Information START

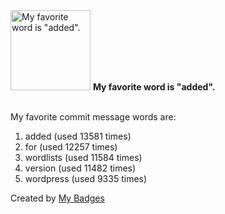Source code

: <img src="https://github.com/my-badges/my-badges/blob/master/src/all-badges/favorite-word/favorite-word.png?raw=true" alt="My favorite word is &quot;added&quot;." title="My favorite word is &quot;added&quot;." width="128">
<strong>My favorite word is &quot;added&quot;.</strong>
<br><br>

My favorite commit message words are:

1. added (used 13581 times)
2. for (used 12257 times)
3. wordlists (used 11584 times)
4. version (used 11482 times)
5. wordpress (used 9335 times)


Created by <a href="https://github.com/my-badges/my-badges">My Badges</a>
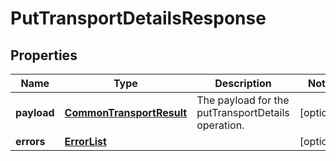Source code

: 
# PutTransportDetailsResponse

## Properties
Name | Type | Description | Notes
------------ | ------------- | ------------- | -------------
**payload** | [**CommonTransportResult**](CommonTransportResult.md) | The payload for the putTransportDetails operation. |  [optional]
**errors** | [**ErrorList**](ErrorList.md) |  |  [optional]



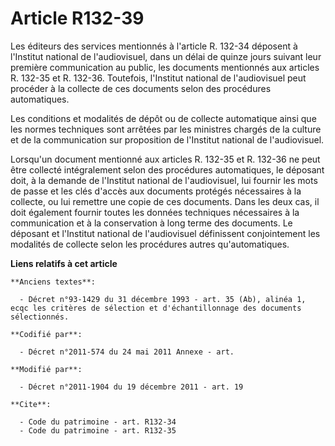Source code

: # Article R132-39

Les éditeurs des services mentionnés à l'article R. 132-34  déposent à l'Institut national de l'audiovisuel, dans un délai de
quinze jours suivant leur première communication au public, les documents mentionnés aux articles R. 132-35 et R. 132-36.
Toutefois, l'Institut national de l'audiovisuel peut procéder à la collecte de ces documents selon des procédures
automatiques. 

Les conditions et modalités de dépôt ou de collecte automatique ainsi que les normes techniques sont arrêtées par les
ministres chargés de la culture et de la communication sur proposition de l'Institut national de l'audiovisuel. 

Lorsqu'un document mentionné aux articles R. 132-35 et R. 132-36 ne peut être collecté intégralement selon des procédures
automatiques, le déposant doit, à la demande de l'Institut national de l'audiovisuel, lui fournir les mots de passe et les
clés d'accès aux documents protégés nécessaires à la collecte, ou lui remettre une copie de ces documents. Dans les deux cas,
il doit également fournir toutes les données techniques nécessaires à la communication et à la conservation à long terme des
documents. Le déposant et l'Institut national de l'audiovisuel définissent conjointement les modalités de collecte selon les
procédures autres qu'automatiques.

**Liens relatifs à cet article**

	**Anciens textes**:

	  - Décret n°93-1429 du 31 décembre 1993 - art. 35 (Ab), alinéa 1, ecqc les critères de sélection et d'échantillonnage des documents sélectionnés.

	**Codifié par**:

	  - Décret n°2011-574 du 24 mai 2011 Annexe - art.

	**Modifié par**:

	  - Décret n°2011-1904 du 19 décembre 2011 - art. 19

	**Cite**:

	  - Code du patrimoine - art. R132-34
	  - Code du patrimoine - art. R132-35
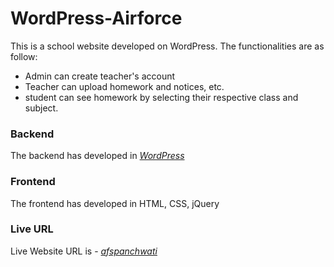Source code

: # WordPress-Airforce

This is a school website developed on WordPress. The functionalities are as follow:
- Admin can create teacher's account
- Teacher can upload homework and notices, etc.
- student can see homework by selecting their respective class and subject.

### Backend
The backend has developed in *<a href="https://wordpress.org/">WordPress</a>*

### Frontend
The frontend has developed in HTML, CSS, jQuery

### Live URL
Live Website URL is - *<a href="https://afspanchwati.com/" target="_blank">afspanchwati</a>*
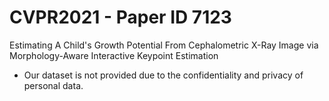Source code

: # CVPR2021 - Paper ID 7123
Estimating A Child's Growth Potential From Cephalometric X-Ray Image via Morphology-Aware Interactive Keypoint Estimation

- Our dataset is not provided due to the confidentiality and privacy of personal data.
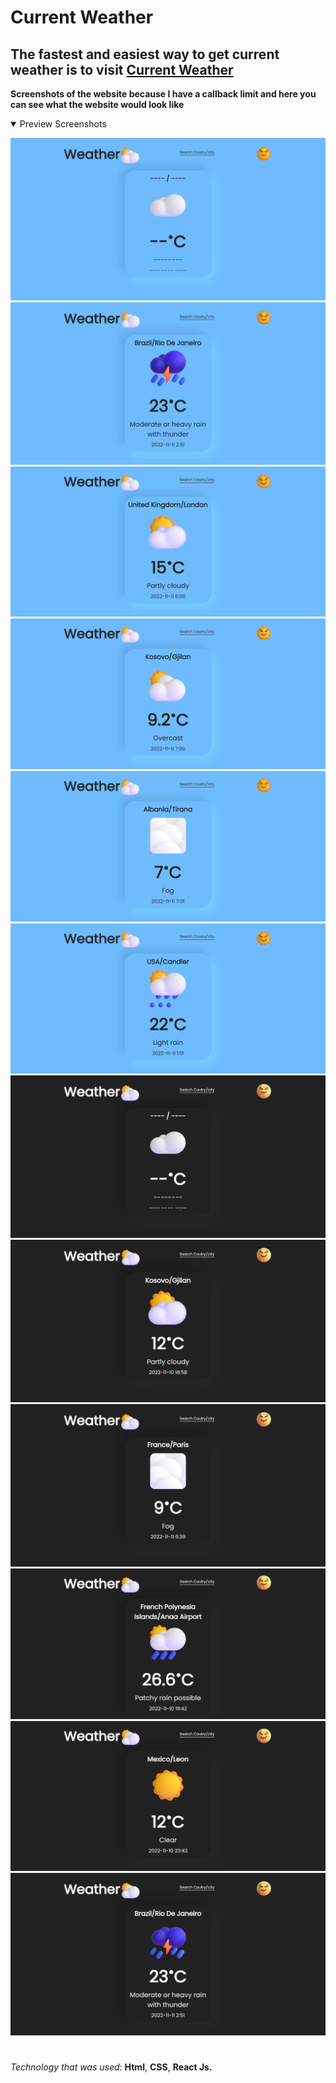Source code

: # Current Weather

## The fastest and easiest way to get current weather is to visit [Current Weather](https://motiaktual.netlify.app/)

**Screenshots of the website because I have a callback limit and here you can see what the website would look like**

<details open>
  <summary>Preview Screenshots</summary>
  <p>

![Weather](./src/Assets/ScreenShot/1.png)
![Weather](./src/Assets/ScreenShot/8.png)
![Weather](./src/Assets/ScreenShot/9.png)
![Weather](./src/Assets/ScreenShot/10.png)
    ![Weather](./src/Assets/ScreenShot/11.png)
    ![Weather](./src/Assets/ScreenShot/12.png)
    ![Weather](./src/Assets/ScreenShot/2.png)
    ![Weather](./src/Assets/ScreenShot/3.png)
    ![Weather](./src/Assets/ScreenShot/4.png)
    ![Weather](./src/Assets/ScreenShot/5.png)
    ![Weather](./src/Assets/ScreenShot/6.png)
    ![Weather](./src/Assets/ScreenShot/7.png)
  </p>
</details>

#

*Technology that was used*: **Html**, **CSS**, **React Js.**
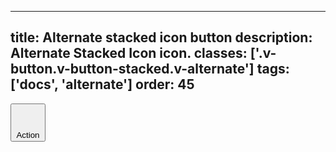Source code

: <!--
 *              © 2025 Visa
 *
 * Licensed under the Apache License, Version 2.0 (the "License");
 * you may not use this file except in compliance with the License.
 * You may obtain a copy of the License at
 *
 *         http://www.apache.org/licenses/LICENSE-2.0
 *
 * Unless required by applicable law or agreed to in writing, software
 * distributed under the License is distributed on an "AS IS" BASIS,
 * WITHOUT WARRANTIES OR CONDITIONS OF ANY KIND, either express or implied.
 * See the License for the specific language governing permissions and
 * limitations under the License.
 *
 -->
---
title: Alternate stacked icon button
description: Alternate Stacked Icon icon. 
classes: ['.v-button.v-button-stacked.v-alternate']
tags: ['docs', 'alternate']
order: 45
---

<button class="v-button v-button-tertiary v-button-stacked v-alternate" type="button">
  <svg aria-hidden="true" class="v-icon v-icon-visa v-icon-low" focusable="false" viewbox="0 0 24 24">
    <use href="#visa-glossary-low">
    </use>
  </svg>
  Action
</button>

Information END

> Action item
Copy the records exactly, minus any pictures.

> The completed task
Source code

: <img src="https://github.com/my-badges/my-badges/blob/master/src/all-badges/favorite-word/favorite-word.png?raw=true" alt="My favorite word is &quot;added&quot;." title="My favorite word is &quot;added&quot;." width="128">
<strong>My favorite word is &quot;added&quot;.</strong>
<br><br>

My favorite commit message words are:

1. added (used 13581 times)
2. for (used 12257 times)
3. wordlists (used 11584 times)
4. version (used 11482 times)
5. wordpress (used 9335 times)


Created by <a href="https://github.com/my-badges/my-badges">My Badges</a>
Source code

: 
# PutTransportDetailsResponse

## Properties
Name | Type | Description | Notes
------------ | ------------- | ------------- | -------------
**payload** | [**CommonTransportResult**](CommonTransportResult.md) | The payload for the putTransportDetails operation. |  [optional]
**errors** | [**ErrorList**](ErrorList.md) |  |  [optional]



Source code

: # Article R132-39

Les éditeurs des services mentionnés à l'article R. 132-34  déposent à l'Institut national de l'audiovisuel, dans un délai de
quinze jours suivant leur première communication au public, les documents mentionnés aux articles R. 132-35 et R. 132-36.
Toutefois, l'Institut national de l'audiovisuel peut procéder à la collecte de ces documents selon des procédures
automatiques. 

Les conditions et modalités de dépôt ou de collecte automatique ainsi que les normes techniques sont arrêtées par les
ministres chargés de la culture et de la communication sur proposition de l'Institut national de l'audiovisuel. 

Lorsqu'un document mentionné aux articles R. 132-35 et R. 132-36 ne peut être collecté intégralement selon des procédures
automatiques, le déposant doit, à la demande de l'Institut national de l'audiovisuel, lui fournir les mots de passe et les
clés d'accès aux documents protégés nécessaires à la collecte, ou lui remettre une copie de ces documents. Dans les deux cas,
il doit également fournir toutes les données techniques nécessaires à la communication et à la conservation à long terme des
documents. Le déposant et l'Institut national de l'audiovisuel définissent conjointement les modalités de collecte selon les
procédures autres qu'automatiques.

**Liens relatifs à cet article**

	**Anciens textes**:

	  - Décret n°93-1429 du 31 décembre 1993 - art. 35 (Ab), alinéa 1, ecqc les critères de sélection et d'échantillonnage des documents sélectionnés.

	**Codifié par**:

	  - Décret n°2011-574 du 24 mai 2011 Annexe - art.

	**Modifié par**:

	  - Décret n°2011-1904 du 19 décembre 2011 - art. 19

	**Cite**:

	  - Code du patrimoine - art. R132-34
	  - Code du patrimoine - art. R132-35
Source code

: # WordPress-Airforce

This is a school website developed on WordPress. The functionalities are as follow:
- Admin can create teacher's account
- Teacher can upload homework and notices, etc.
- student can see homework by selecting their respective class and subject.

### Backend
The backend has developed in *<a href="https://wordpress.org/">WordPress</a>*

### Frontend
The frontend has developed in HTML, CSS, jQuery

### Live URL
Live Website URL is - *<a href="https://afspanchwati.com/" target="_blank">afspanchwati</a>*
Source code

: # CVPR2021 - Paper ID 7123
Estimating A Child's Growth Potential From Cephalometric X-Ray Image via Morphology-Aware Interactive Keypoint Estimation

- Our dataset is not provided due to the confidentiality and privacy of personal data.
Source code

: # Current Weather

## The fastest and easiest way to get current weather is to visit [Current Weather](https://motiaktual.netlify.app/)

**Screenshots of the website because I have a callback limit and here you can see what the website would look like**

<details open>
  <summary>Preview Screenshots</summary>
  <p>

![Weather](./src/Assets/ScreenShot/1.png)
![Weather](./src/Assets/ScreenShot/8.png)
![Weather](./src/Assets/ScreenShot/9.png)
![Weather](./src/Assets/ScreenShot/10.png)
    ![Weather](./src/Assets/ScreenShot/11.png)
    ![Weather](./src/Assets/ScreenShot/12.png)
    ![Weather](./src/Assets/ScreenShot/2.png)
    ![Weather](./src/Assets/ScreenShot/3.png)
    ![Weather](./src/Assets/ScreenShot/4.png)
    ![Weather](./src/Assets/ScreenShot/5.png)
    ![Weather](./src/Assets/ScreenShot/6.png)
    ![Weather](./src/Assets/ScreenShot/7.png)
  </p>
</details>

#

*Technology that was used*: **Html**, **CSS**, **React Js.**
Source code

: <!--
 *              © 2025 Visa
 *
 * Licensed under the Apache License, Version 2.0 (the "License");
 * you may not use this file except in compliance with the License.
 * You may obtain a copy of the License at
 *
 *         http://www.apache.org/licenses/LICENSE-2.0
 *
 * Unless required by applicable law or agreed to in writing, software
 * distributed under the License is distributed on an "AS IS" BASIS,
 * WITHOUT WARRANTIES OR CONDITIONS OF ANY KIND, either express or implied.
 * See the License for the specific language governing permissions and
 * limitations under the License.
 *
 -->
---
title: Alternate stacked icon button
description: Alternate Stacked Icon icon. 
classes: ['.v-button.v-button-stacked.v-alternate']
tags: ['docs', 'alternate']
order: 45
---

<button class="v-button v-button-tertiary v-button-stacked v-alternate" type="button">
  <svg aria-hidden="true" class="v-icon v-icon-visa v-icon-low" focusable="false" viewbox="0 0 24 24">
    <use href="#visa-glossary-low">
    </use>
  </svg>
  Action
</button>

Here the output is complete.